Le président du parti FJD, Abdallah Djaballah, a réagi, ce lundi, à la décision du chef de l’Armée Ahmed Gaïd Salah d’interdire le drapeau Amazigh lors des marches du mouvement populaires, et les arrestations de plusieurs manifestants vendredi dernier pour avoir brandi l’emblème berbère.

« Chaque peuple peuple a ses constantes garantissant son unité et sa personnalité vis-à-vis des autres peuples, et le respect de ces constantes est réglementé », a-t-il déclaré lors d’une conférence de presse.

Selon lui, parmi les symboles de l’unité prévus dans la Constitution l’emblème national, qui est l’un des facteurs garantissant l’unité nationale et il y a d’autres, et ils doivent être respectés.

« Le conseil que je donne au peuple, je l’appelle à ce qu’il ne soit pas distrait pas ces arrestations, même si, elles sont urgentes et nécessaires. Il ne faut pas qu’il (le peuple) soit distrait de ces revendications politiques, parce que, les revendications politiques sont la base des vraies réformes », a-t-il soutenu.

Pour rappel, une vingtaine de personnes ont été placée entre dimanche et lundi en détention provisoire pour avoir brandi l’emblème Amazigh.

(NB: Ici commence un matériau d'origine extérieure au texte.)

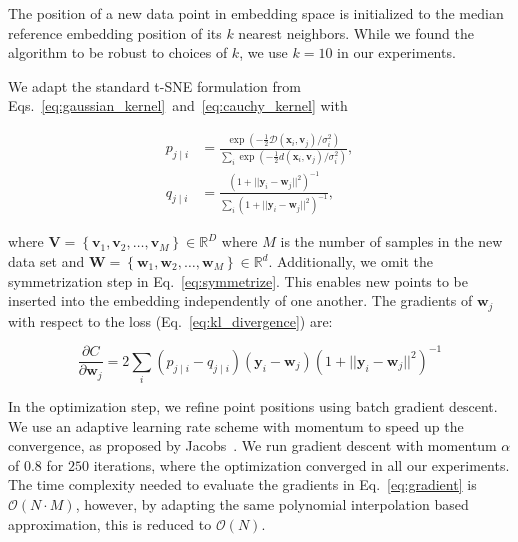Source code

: \documentclass[runningheads]{llncs}
\begin{document}
The position of a new data
point in embedding space is initialized 
to the median reference embedding position of its $k$ nearest 
neighbors. While we found the algorithm to be
robust to choices of $k$, we use $k=10$ in our experiments.

We adapt the standard t-SNE formulation from
Eqs.~\ref{eq:gaussian_kernel}~and~\ref{eq:cauchy_kernel} with

\begin{align}
p_{j \mid i} &= \frac{\exp \left ( -\frac{1}{2} \mathcal{D}(\mathbf{x}_i, \mathbf{v}_j) / \sigma_i^2 \right )}{\sum_{i} \exp \left ( -\frac{1}{2} d(\mathbf{x}_i, \mathbf{v}_j) / \sigma_i^2 \right )}, \\
q_{j \mid i} &= \frac{\left ( 1 + || \mathbf{y}_i - \mathbf{w}_j ||^2 \right )^{-1}}{\sum_{i}\left ( 1 + || \mathbf{y}_i - \mathbf{w}_j ||^2 \right )^{-1}},
\end{align}

\noindent where $\mathbf{V} = \left \{ \mathbf{v}_1, \mathbf{v}_2, \dots,
\mathbf{v}_M \right \} \in \mathbb{R}^D$ where $M$ is the number of samples in
the new data set and $\mathbf{W} = \left \{ \mathbf{w}_1, \mathbf{w}_2, \dots,
\mathbf{w}_M \right \} \in \mathbb{R}^d$. Additionally, we omit the
symmetrization step in Eq.~\ref{eq:symmetrize}. This enables new points to be
inserted into the embedding independently of one another. The gradients of
$\mathbf{w}_j$ with respect to the loss (Eq.~\ref{eq:kl_divergence}) are:

\begin{equation}
\frac{\partial C}{\partial \mathbf{w}_j} = 2 \sum_i \left ( p_{j \mid i} - q_{j \mid i} \right ) \left ( \mathbf{y}_i - \mathbf{w}_j \right ) \left ( 1 + || \mathbf{y}_i - \mathbf{w}_j || ^2 \right )^{-1}
\label{eq:gradient}
\end{equation}

In the optimization step, we refine point positions using batch gradient
descent. We use an adaptive learning rate scheme with momentum 
to speed up the convergence, as proposed by Jacobs~\cite{momentum,bh_tsne}. We run gradient descent
with momentum $\alpha$ of $0.8$ for $250$ iterations, where the
optimization converged in all our experiments. The time complexity
needed to evaluate the gradients in Eq.~\ref{eq:gradient} is $\mathcal{O}(N
\cdot M)$, however, by adapting the same polynomial interpolation based
approximation, this is reduced to $\mathcal{O}(N)$.
\end{document}
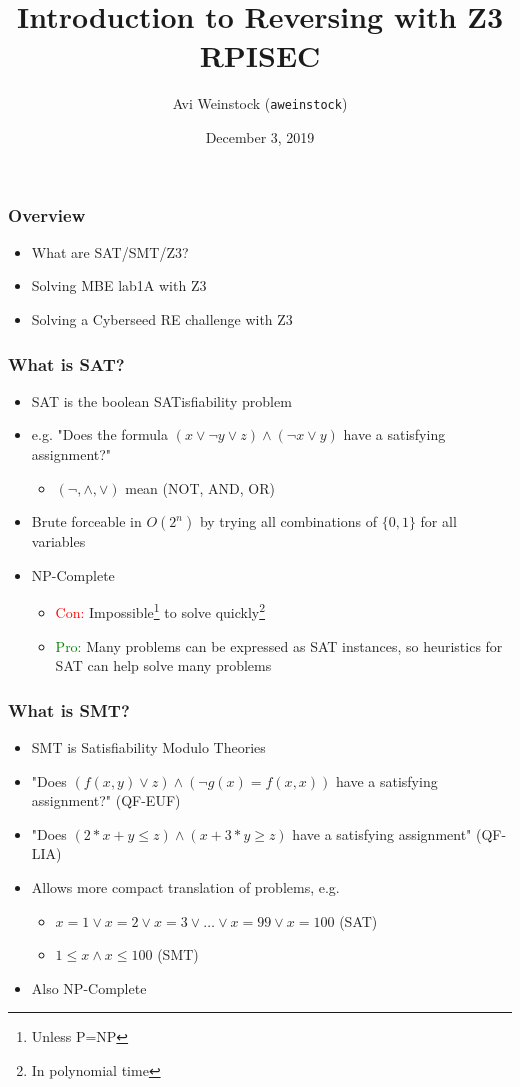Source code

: \documentclass[aspectratio=169]{beamer}
\title{Introduction to Reversing with Z3\\RPISEC}
\date{December 3, 2019}
\author{Avi Weinstock (\Verb|aweinstock|)}
\begin{document}
\maketitle

\begin{frame}[fragile]
\frametitle{Overview}
\begin{itemize}
\item What are SAT/SMT/Z3?
\item Solving MBE lab1A with Z3
\item Solving a Cyberseed RE challenge with Z3
\end{itemize}
\end{frame}

\begin{frame}[fragile]
\frametitle{What is SAT?}
\begin{itemize}
\item SAT is the boolean SATisfiability problem
\item e.g. "Does the formula $(x \lor \neg y \lor z) \land (\neg x \lor y)$ have a satisfying assignment?"
\begin{itemize}
\item $(\neg, \land, \lor)$ mean (NOT, AND, OR)
\end{itemize}
\item Brute forceable in $O(2^n)$ by trying all combinations of $\{0,1\}$ for all variables
\item NP-Complete 
\begin{itemize}
\item \textcolor{red}{Con:} Impossible\footnote{Unless P=NP} to solve quickly\footnote{In polynomial time}
\item \textcolor{green}{Pro:} Many problems can be expressed as SAT instances, so heuristics for SAT can help solve many problems
\end{itemize}
\end{itemize}
\end{frame}

\begin{frame}[fragile]
\frametitle{What is SMT?}
\begin{itemize}
\item SMT is Satisfiability Modulo Theories
\item "Does $(f(x,y) \lor z) \land (\neg g(x) = f(x, x))$ have a satisfying assignment?" (QF-EUF)
\item "Does $(2*x+y \le z) \land (x+3*y \ge z)$ have a satisfying assignment" (QF-LIA)
\item Allows more compact translation of problems, e.g.
\begin{itemize}
\item $x = 1 \lor x = 2 \lor x = 3 \lor \hdots \lor x = 99 \lor x = 100$ (SAT)
\item $1 \le x \land x \le 100$ (SMT)
\end{itemize}
\item Also NP-Complete
\end{itemize}
\end{frame}
\end{document}
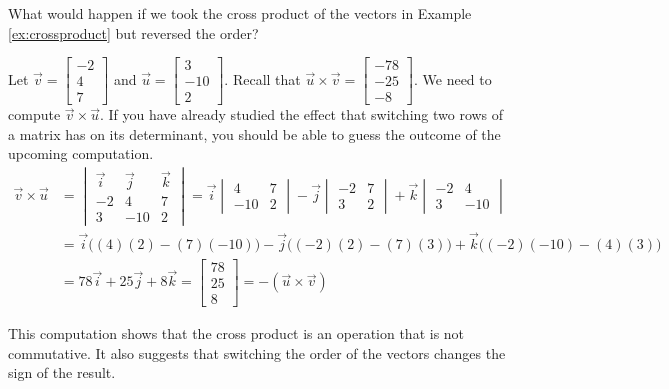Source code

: \documentclass{ximera}
\begin{document}
\begin{exploration}\label{init:crossproduct2}
What would happen if we took the cross product of the vectors in Example \ref{ex:crossproduct} but reversed the order?

Let $\vec{v}=\begin{bmatrix}-2\\ 4\\ 7\end{bmatrix}$ and $\vec{u}=\begin{bmatrix}3\\ -10\\ 2\end{bmatrix}$.
Recall that $\vec{u}\times\vec{v}=\begin{bmatrix}-78\\-25\\-8\end{bmatrix}$.  We need to compute $\vec{v}\times\vec{u}$.  If you have already studied the effect that switching two rows of a matrix has on its determinant, you should be able to guess the outcome of the upcoming computation.
\begin{align*}
\vec{v}\times \vec{u}&=
\begin{vmatrix}
\vec{i} & \vec{j} & \vec{k}\\
-2 &4 &7\\
3 & -10 &2
\end{vmatrix} =\vec{i}
\begin{vmatrix}
4 & 7\\
-10 & 2
\end{vmatrix} -\vec{j}
\begin{vmatrix}
-2 & 7\\
3 & 2
\end{vmatrix} +\vec{k}
\begin{vmatrix}
-2 & 4\\
3 & -10
\end{vmatrix}\\
&=\vec{i}\Big((4)(2)-(7)(-10)\Big)-\vec{j}\Big((-2)(2)-(7)(3)\Big)+\vec{k}\Big((-2)(-10)-(4)(3)\Big)\\
&=78\vec{i}+25\vec{j}+8\vec{k}
=\begin{bmatrix}78\\ 25\\ 8\end{bmatrix}=-(\vec{u}\times\vec{v})
\end{align*}

This computation shows that the cross product is an operation that is not commutative. It also suggests that switching the order of the vectors changes the sign of the result.
\end{exploration}
\end{document}
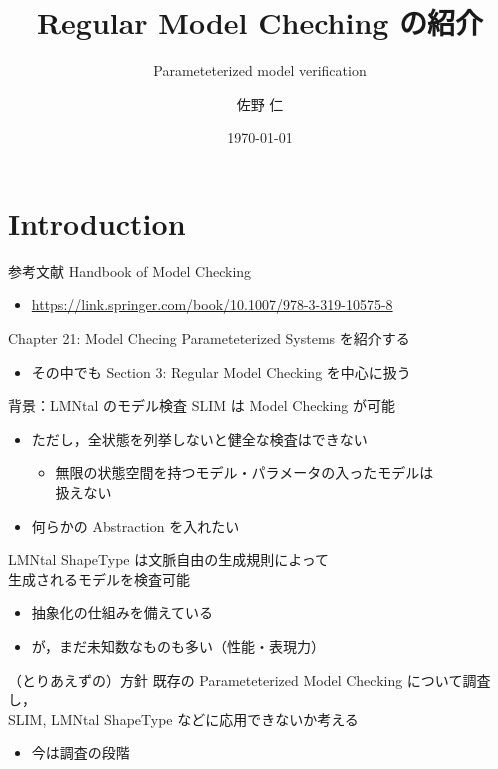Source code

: \documentclass[presentation, xetex]{beamer}
\author{佐野 仁}
\date{\today{}}
\title{Regular Model Cheching の紹介}
\subtitle{Parameteterized model verification}
\begin{document}
\maketitle



\section{Introduction}
\label{sec:org12d338f}

\begin{frame}[label={sec:org49d6af8}]{参考文献}
Handbook of Model Checking
\begin{itemize}
\item \url{https://link.springer.com/book/10.1007/978-3-319-10575-8}
\end{itemize}


Chapter 21: Model Checing Parameteterized Systems を紹介する
\begin{itemize}
\item その中でも Section 3: Regular Model Checking を中心に扱う
\end{itemize}
\end{frame}


\begin{frame}[label={sec:orgfb454bf}]{背景：LMNtal のモデル検査}
SLIM は Model Checking が可能
\begin{itemize}
\item ただし，全状態を列挙しないと健全な検査はできない
\begin{itemize}
\item 無限の状態空間を持つモデル・パラメータの入ったモデルは\\
扱えない
\end{itemize}
\item 何らかの \alert{\alert{Abstraction}} を入れたい
\end{itemize}


LMNtal ShapeType は文脈自由の生成規則によって\\
生成されるモデルを検査可能
\begin{itemize}
\item 抽象化の仕組みを備えている
\item が，まだ未知数なものも多い（性能・表現力）
\end{itemize}
\end{frame}


\begin{frame}[label={sec:org446412c}]{（とりあえずの）方針}
既存の \alert{\alert{Parameteterized Model Checking}} について調査し，\\
SLIM, LMNtal ShapeType などに応用できないか考える
\begin{itemize}
\item 今は調査の段階
\end{itemize}
\end{frame}
\end{document}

18 manifestants ont été arrêtés lors du 18e vendredi des marches contre le système à Alger. Les  mis en cause ont été placés dimanche en détention provisoire la prison d’El Harrach par les juges d’instruction près les tribunaux de Sidi Mhamed et de Bab El Oued. Durant la même journée, une personne a été placée sous mandat de dépôt à Béjaïa pour avoir déchiré l’emblème national, a rapporté l’ENTV.

Ce lundi, un jeune médecin exerçant à l’hôpital de la ville de Bordj Bou Arreridj a été placé en détention provisoire par le juge d’instruction près le tribunal de ladite ville. La raison, il a postée sur les réseaux sociaux une photo de lui avec le drapeau Amazigh dans son lieu de travail.

Les personnes arrêtées sont poursuivies pour atteinte à l’unité nationale, atteinte à l’emblème nationale, atteinte à un corps constitué, en vertu de l’article 79 du code pénal.

Ses arrestations interviennent quelques jours après le discours de Gaïd Salah qui déclaré depuis la 3ème Région militaire à Béchar, que l’Algérie n’a qu’un seule emblème national, et que les drapeaux brandis par une infime minorité sont une tentative d’infiltrer mes marches du mouvement populaire.

Gaïd Salah a affirmé que des ordres et des instructions strictes ont été données aux forces de l’ordre « pour une application rigoureuse des lois en vigueur et faire face à quiconque tente encore une fois d’affecter les sentiments des Algériens à propos de ce sujet sensible et délicat ».